Folding mass spectra: how to deal with the signal to noise image file: d3py01174g-t1.tif dilemma

Tanja Junkers * and Iyomali Abeysekera
Polymer Reaction Design Group, School of Chemistry, Monash University, 17 Rainforest Walk, Clayton VIC 3800, Australia. E-mail: tanja.junkers@monash.edu

Received 20th October 2023 , Accepted 16th November 2023

First published on 21st November 2023


Abstract

A method to exploit the periodic information stored in polymer mass spectra for increasing the obtainable S/N ratio is presented. This method allows ‘folding’ of a spectrum into a single monomer repeat unit. The advantages of this procedure are an improved S/N, automatic averaging of all peaks for a better quantitative analysis of individual polymer end groups and an overall gain in time resolution for in situ experiments. The Python code for the processing of data is described and provided.

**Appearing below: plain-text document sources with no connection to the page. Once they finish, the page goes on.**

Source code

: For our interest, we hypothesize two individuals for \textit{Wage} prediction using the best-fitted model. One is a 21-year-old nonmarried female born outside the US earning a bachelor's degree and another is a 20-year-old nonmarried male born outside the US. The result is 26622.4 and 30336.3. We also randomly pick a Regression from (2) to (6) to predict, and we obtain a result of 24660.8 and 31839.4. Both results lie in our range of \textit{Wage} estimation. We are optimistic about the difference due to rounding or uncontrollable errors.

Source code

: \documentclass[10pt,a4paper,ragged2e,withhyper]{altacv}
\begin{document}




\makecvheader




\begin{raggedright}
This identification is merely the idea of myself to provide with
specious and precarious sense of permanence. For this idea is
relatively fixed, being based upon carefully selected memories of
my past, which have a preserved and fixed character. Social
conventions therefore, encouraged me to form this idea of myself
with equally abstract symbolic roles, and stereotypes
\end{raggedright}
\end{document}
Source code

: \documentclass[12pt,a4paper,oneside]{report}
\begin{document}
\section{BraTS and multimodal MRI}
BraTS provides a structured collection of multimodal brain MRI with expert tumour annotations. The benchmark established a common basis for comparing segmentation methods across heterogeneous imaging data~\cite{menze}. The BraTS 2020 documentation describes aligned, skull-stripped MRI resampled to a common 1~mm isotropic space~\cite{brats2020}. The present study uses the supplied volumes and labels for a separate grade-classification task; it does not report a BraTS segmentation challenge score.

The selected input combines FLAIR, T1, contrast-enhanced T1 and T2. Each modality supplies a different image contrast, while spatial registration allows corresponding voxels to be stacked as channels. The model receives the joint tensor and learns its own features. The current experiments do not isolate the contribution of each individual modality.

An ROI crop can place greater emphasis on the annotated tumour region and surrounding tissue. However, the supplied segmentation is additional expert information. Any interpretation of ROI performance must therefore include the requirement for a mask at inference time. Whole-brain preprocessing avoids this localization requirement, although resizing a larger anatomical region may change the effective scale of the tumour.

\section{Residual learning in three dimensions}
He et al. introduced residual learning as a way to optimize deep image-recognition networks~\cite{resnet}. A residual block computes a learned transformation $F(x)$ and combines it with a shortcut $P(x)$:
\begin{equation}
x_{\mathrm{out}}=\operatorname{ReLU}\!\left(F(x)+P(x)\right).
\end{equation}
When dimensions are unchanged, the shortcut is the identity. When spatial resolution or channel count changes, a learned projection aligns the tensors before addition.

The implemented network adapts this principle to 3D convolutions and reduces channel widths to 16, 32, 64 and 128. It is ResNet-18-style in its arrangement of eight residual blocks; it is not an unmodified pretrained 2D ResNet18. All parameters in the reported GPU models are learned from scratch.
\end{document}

Time is Money, or so they say. In scientific research this simple rule may indeed also apply, but when it comes to gathering research data the better rule is often Time is Resolution. The more time a researcher spends on acquisition of a measurement signal, the better the signal to noise ratio (S/N) will become. Statistically, the relation is simple and the S/N will improve with the square root of the number of obtained measurements that can be co-added to form an integrated result.1 In cases where single measurement scans always take the same amount of time, the √N can also be expressed as √t, the square root of measurement time. Researchers use this relation practically constantly to accommodate for limited sensitivity of instruments. For example, NMR spectra are typically co-added over 16 scans for regular proton spectra to obtain a better S/N and to resolve also smaller peaks in the spectrum. Since the improvement of the S/N goes with the square root of number of scans, this improvement comes with a distinct onus. While using 4 scans results in doubling of the signal quality, one already needs 16 for the next doubling, then 64, 256, 1021, 4096, 16[thin space (1/6-em)]384, etc. for the following improvements. Depending on the worth of the experiment, or the desperation of the researcher, the time commitment becomes a crucial trade-off for signal quality. Hence, Time is Resolution.

Especially with the increasing automation of reactions and the online monitoring that is connected with this development, this is a significant issue.2 In online monitoring, longer acquisition times result in a loss of time-resolution on the reaction axis.3 Thus, online monitors often accept lower signal resolution in order to increase information in the time domain. The same is true for analysing samples in LC-MS, where the LC dimension dictates the speed with which the MS measurement must be carried out.4,5

If a high time resolution is required, the only thing researchers can do is to accept the S/N that results from the instrument itself. Of course, advances in technology come with a constant improvement on this front, and often more expensive instruments will deliver a better S/N.

While the trade-off between time and resolution is obvious, it isn't always the end of the story. In here, we discuss a methodology that is specific to polymer characterization via mass spectrometry, which allows the increase of spectral resolution without omitting any time resolution. In this method, we make use of a specific, almost trivial, feature of mass spectra of polymers. Polymers consist of repeating units, and thus their mass spectra and the information contained therein are periodic.6 While this is again an obvious fact, to the best of our knowledge this is not systematically exploited to increase the S/N of the spectra.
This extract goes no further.